You can only have one per protocol per function,
choose wisely.
The address was chosen in particular,
because hard coding google endpoints into source is as evil
(or rather, no longer "don't be evil")
as it gets.
### ?
If one asks a C programmer
"can the ternary operator be used to conditionally declare a (const) variable"
even if he never needed to use it,
he will instinctively answer yes.
Yet,
no one seems to ever state this -truth be told, rare times, but- very useful feature.
Instead, its main purpose is to serve as premature formatting.
While the functionality is not cursed,
the poor operator itself seems to be.
### Nested functions
You would be surprised to know how popular these things used to be in the past.
And I'm not talking about C in particular.

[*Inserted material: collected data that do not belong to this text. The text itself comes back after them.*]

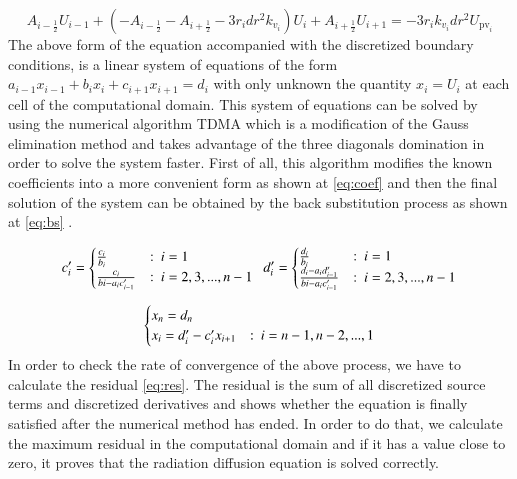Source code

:\documentclass{warpdoc}
\begin{document}
\begin{equation}
    A_{i-\frac{1}{2}}U_{i-1}+\left(-A_{i-\frac{1}{2}}-A_{i+\frac{1}{2}}-3r_idr^2k_{v_i}\right)U_i+A_{i+\frac{1}{2}}U_{i+1}=-3r_ik_{v_i}dr^2U_{\text{pv}_i}\label{eq:disc2}
\end{equation}
The above form of the equation accompanied with the discretized boundary conditions, is a linear system of equations of the form $a_{i-1}x_{i-1}+b_ix_i+c_{i+1}x_{i+1}=d_i$ with only unknown the quantity $x_i=U_i$ at each cell of the computational domain. This system of equations can be solved by using the numerical algorithm TDMA which is a modification of the Gauss elimination method and takes advantage of the three diagonals domination in order to solve the system faster. First of all, this algorithm modifies the known coefficients into a more convenient form as shown at \eqref{eq:coef} and then the final solution of the system can be obtained by the back substitution process as shown at \eqref{eq:bs} . 


\begingroup
\large
\begin{equation}
\displaystyle c_i' = \begin{cases} 
      \frac{c_i}{b_i} & \text{:\enspace $i=1$} \\
      \frac{c_i}{bi-a_ic_{i-1}'} & \text{:\enspace $i=2,3,...,n-1$} \\ 
   \end{cases}
   \displaystyle \enspace d_i' = \begin{cases}
      \frac{d_i}{b_i} & \text{:\enspace $i=1$} \\
      \frac{d_i-a_id_{i-1}'}{bi-a_ic_{i-1}'} & \text{:\enspace $i=2,3,...,n-1$} \\
   \end{cases}
   \label{eq:coef}
\end{equation}
\endgroup

\vspace{10mm}

\begingroup
\large
\begin{equation}
\begin{cases} 
     x_n=d_n \\
     x_i=d_i'-c_i'x_{i+1} & \text{:\enspace $i=n-1,n-2,...,1$} \\
   \end{cases}
      \label{eq:bs}
\end{equation}
\endgroup
In order to check the rate of convergence of the above process, we have to calculate the residual \eqref{eq:res}. The residual is the sum  of all discretized source terms and discretized derivatives and shows whether the equation is finally satisfied after the numerical method has ended. In order to do that, we calculate the maximum residual in the computational domain and if it has a value close to zero, it proves that the radiation diffusion equation is solved correctly. 
\end{document}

> In the case of nested procedures, the scope rules permit, for example, the definition
> of a procedure to include the definition of subsidiary procedures without concern for
> interference with other global procedures. This capability facilitates writing pro-
> cedures and often simplifies their usage.
>
> -- David R. Hanson; Is Block Structure Necessary? (1981)
Yet,
they have fallen out from the public's taste so much that C++ disallows it.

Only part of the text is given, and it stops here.